GFW, China's unique achievement
A few notes on web censorship in China following a week in Shanghai. As a rule I don't bother with a VPN when in (mainland) China, partly because the censorship doesn't hugely inhibit my work and partly because I object to being forced to take the trouble to do so.
There's also the big plus that by forsaking the tunnel through the GFW you can experience the censorship system that is perhaps the unique achievement of modern China. No other country has created such a powerful prophylactic against knowledge.
Sure, the online experience of a foreign knowledge worker hardly reflects that of the vast majority of Chinese internet users, whose interests lean far more to celebrity gossip and foreign TV shows. But you do become familiar with the arbitrary nature of the censorship - surely no accident. As well as being more cost-effective than permanent blocking it is disempowering and underlines the party’s omniscience.
One example: at my hotel in Pudong I was for the most part able to load Facebook on my laptop. But never on my phone. Whether this was a quirk of the hotel VPN or the local telco servers I don't know. Indeed, from my hotel I could access even the 1989 page on the Chinese Wikipedia.

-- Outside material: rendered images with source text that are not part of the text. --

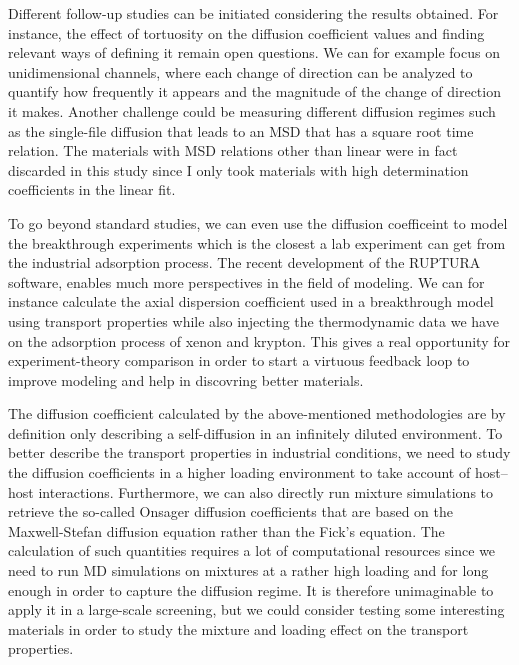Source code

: \documentclass[main]{subfiles}
\begin{document}
Different follow-up studies can be initiated considering the results obtained. For instance, the effect of tortuosity on the diffusion coefficient values and finding relevant ways of defining it remain open questions. We can for example focus on unidimensional channels, where each change of direction can be analyzed to quantify how frequently it appears and the magnitude of the change of direction it makes.\autocite{Bullitt_2003} Another challenge could be measuring different diffusion regimes such as the single-file diffusion that leads to an MSD that has a square root time relation\autocite{Lin_2005}. The materials with MSD relations other than linear were in fact discarded in this study since I only took materials with high determination coefficients in the linear fit. 

To go beyond standard studies, we can even use the diffusion coefficeint to model the breakthrough experiments which is the closest a lab experiment can get from the industrial adsorption process. The recent development of the RUPTURA software,\autocite{Sharma_2023} enables much more perspectives in the field of modeling. We can for instance calculate the axial dispersion coefficient used in a breakthrough model using transport properties while also injecting the thermodynamic data we have on the adsorption process of xenon and krypton. This gives a real opportunity for experiment-theory comparison in order to start a virtuous feedback loop to improve modeling and help in discovring better materials. 

The diffusion coefficient calculated by the above-mentioned methodologies are by definition only describing a self-diffusion in an infinitely diluted environment. To better describe the transport properties in industrial conditions, we need to study the diffusion coefficients in a higher loading environment to take account of host--host interactions. Furthermore, we can also directly run mixture simulations to retrieve the so-called Onsager diffusion coefficients that are based on the Maxwell-Stefan diffusion equation rather than the Fick's equation.\autocite{Krishna_2008} The calculation of such quantities requires a lot of computational resources since we need to run MD simulations on mixtures at a rather high loading and for long enough in order to capture the diffusion regime. It is therefore unimaginable to apply it in a large-scale screening, but we could consider testing some interesting materials in order to study the mixture and loading effect on the transport properties.
\end{document}
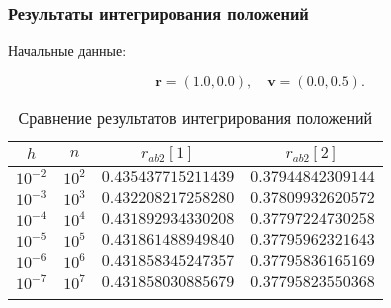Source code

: \begin{frame}
\frametitle{Результаты интегрирования положений}

Начальные данные:

\su
\begin{equation}
  \mathbf{r} = (1.0, 0.0), \quad \mathbf{v} = (0.0, 0.5).
\end{equation}

\begin{table}[h]
  \centering
  \caption{Сравнение результатов интегрирования положений}
  \begin{tabular}{cccc}
    \toprule
    $ h $ &
    $ n $ &
    $ r_{ab2}[1] $ &
    $ r_{ab2}[2] $ \\
    \midrule
    $ 10^{-2} $ & $ 10^2 $ & $ 0.435437715211439 $ & $ 0.37944842309144 $ \\
    \arrayrulecolor{black!40}
    \midrule
    $ 10^{-3} $ & $ 10^3 $ & $ 0.432208217258280 $ & $ 0.37809932620572 $ \\
    \midrule
    $ 10^{-4} $ & $ 10^4 $ & $ 0.431892934330208 $ & $ 0.37797224730258 $ \\
    \midrule
    $ 10^{-5} $ & $ 10^5 $ & $ 0.431861488949840 $ & $ 0.37795962321643 $ \\
    \midrule
    $ 10^{-6} $ & $ 10^6 $ & $ 0.431858345247357 $ & $ 0.37795836165169 $ \\
    \midrule
    $ 10^{-7} $ & $ 10^7 $ & $ 0.431858030885679 $ & $ 0.37795823550368 $ \\
    \arrayrulecolor{black}
    \bottomrule
  \end{tabular}
\end{table}

\end{frame}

Likewise, I could not load the Electric Speech Twitter account onto my handset, but had no trouble doing so on the laptop. My personal Twitter account was always accessible from both devices. Shrug.
Google Maps - far more useful than Baidu's erratic maps - was rarely accessible. Of the other Google sites, Calendar and Translate were nearly always available. But Google.com and Google.com.hk were extremely unpredictable, especially during the couple of days I spent on the Puxi side. In fact according to Greatfire, Google.com is fully blocked, the HK site is down just 33% of the time.
It was no surprise that I couldn't load the YouTube app on my phone or that the NY Times and Bloomberg sites were permanently out of bounds. I was at first taken aback that bit.ly links didn't work, although on reflection it makes perfect sense from the censor’s point of view. Naturally the English language reports on the detention of Zhao Huaxu were out of bounds.
Final reflection: the problem with industrial scale web filtering is that it slows down the already-glacial transmission speeds. Indirectly perhaps the GFW has been an accelerant in China’s telecom thaw. As well as MVNOs and a mobile tower company, officials have even talked of opening up broadband to private investment.
Reader Comments (1)
As someone who lives the better part of each year behind the GFW, I can promise you that if you spent more time here you'd find the need to use a VPN. Not to view the stuff that is explicitly blocked, but for the vast number of randomly debilitating side effects. Of course, they have now proven their ability to shut down the VPNs as well when they want to through deep packet inspection.